She leaned up against one of the columns and nodded, gesturing with her chin at her friend.

“Well I don’t think he intends to destroy the lake,” Sheida said with a chuckle. “But he would end much of it, at least for most people. He wants people to learn how to use their legs again,” she continued. “To learn to be ‘strong’ again. And to learn to be human again.”

“Humano-form, you mean,” Ishtar corrected. “ ‘Humanity is mind and the soul, not body and form.’ Tzumaiyama’s philosophies still are unassailable on that subject. But I guess he’s the ultimate conservative,” she added dryly.

“Bite your tongue,” Sheida replied. “You have to delve into data so old it’s practically forgotten to define Paul. What he is, whether he knows it or not, is a fascist. I suspect he would call himself a socialist, but he’s not.”

“A what?” Ishtar asked. She blinked her eyes for a moment as she accessed data then nodded. “Ah, I see what you mean. That is ancient. But it does fit his personality.”

“He wants to use the Council’s control of energy distribution to coerce people,” Sheida said. “That is why he called this meeting.”

“And you’re sure of this?” Ishtar said. “He has said nothing to me.”

“I think he thinks I agree with him because I’m not a Change,” Sheida replied.

“Do you?” Ishtar asked. “I have known you for at least a hundred years and except for occasional changes in eye and hair color I have never seen you Change.”

“A good Change requires a genetic component,” she said, gesturing at Ishtar’s form. “You know what Daneh does for a living.”

“But we are past that, surely,” Ishtar said. “Such mistakes no longer happen.”

“Perhaps and perhaps not,” Sheida replied. “I choose, however, to retain my own form. It’s good enough for me.”

“So he thinks you will vote with him?” Ishtar asked.
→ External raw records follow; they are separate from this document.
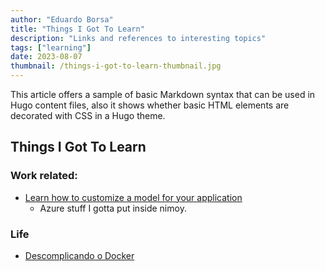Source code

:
 ```yaml
---
author: "Eduardo Borsa"
title: "Things I Got To Learn"
description: "Links and references to interesting topics"
tags: ["learning"]
date: 2023-08-07
thumbnail: /things-i-got-to-learn-thumbnail.jpg
---
```


This article offers a sample of basic Markdown syntax that can be used in Hugo content files, also it shows whether basic HTML elements are decorated with CSS in a Hugo theme.

<!--more-->

## Things I Got To Learn

### Work related:

* [Learn how to customize a model for your application](https://learn.microsoft.com/en-us/azure/ai-services/openai/how-to/fine-tuning?pivots=programming-language-python)
  - Azure stuff I gotta put inside nimoy.

### Life

* [Descomplicando o Docker](https://www.youtube.com/watch?v=qZevFPMtQho&list=PLf-O3X2-mxDn1VpyU2q3fuI6YYeIWp5rR&index=2)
“Probably. At least from the hints he has been dropping. And I gave him no reason to doubt it, while not committing. Also, I think he waited until Chansa was elected to the Council.”

“Chansa is… odd,” Ishtar said. “I’ve heard some very ugly rumors about his personal life.”

“Odd but brilliant,” Sheida replied. “Like the rest of Paul’s faction. So bright and yet so lacking in… wisdom. It seems to be the one trait we could not enhance in humanity. Immunity, processing power, beauty.” She sighed and shook her head. “But not wisdom. They are so very very smart and yet so very stupid for all that the problems do exist.”

“You are opposed, correct?” Ishtar asked with a delicate frown.

“Oh, yes,” Sheida said with a nod. “They are right that there is a problem. That does not mean that their solutions are either optimum or even in order. But I wonder what he will do when he finds out?”

“I would say ‘to be a bug on the wall,’ ” Ishtar said with a smile. “But unfortunately I’m going to be at the center of the debate.”

“Change is an inevitable outgrowth of our technology,” Sheida said with a shrug. “From the nannites and the replicators we get the medical technology. And that same technology permits people to be…” she glanced at her companion and smiled, “whatever we can imagine.”

Ishtar laughed at the ambiguity of the ending and shrugged her slim shoulders. “Perhaps Paul simply means to end all medical technology? Perhaps that too is ‘unnecessary’?”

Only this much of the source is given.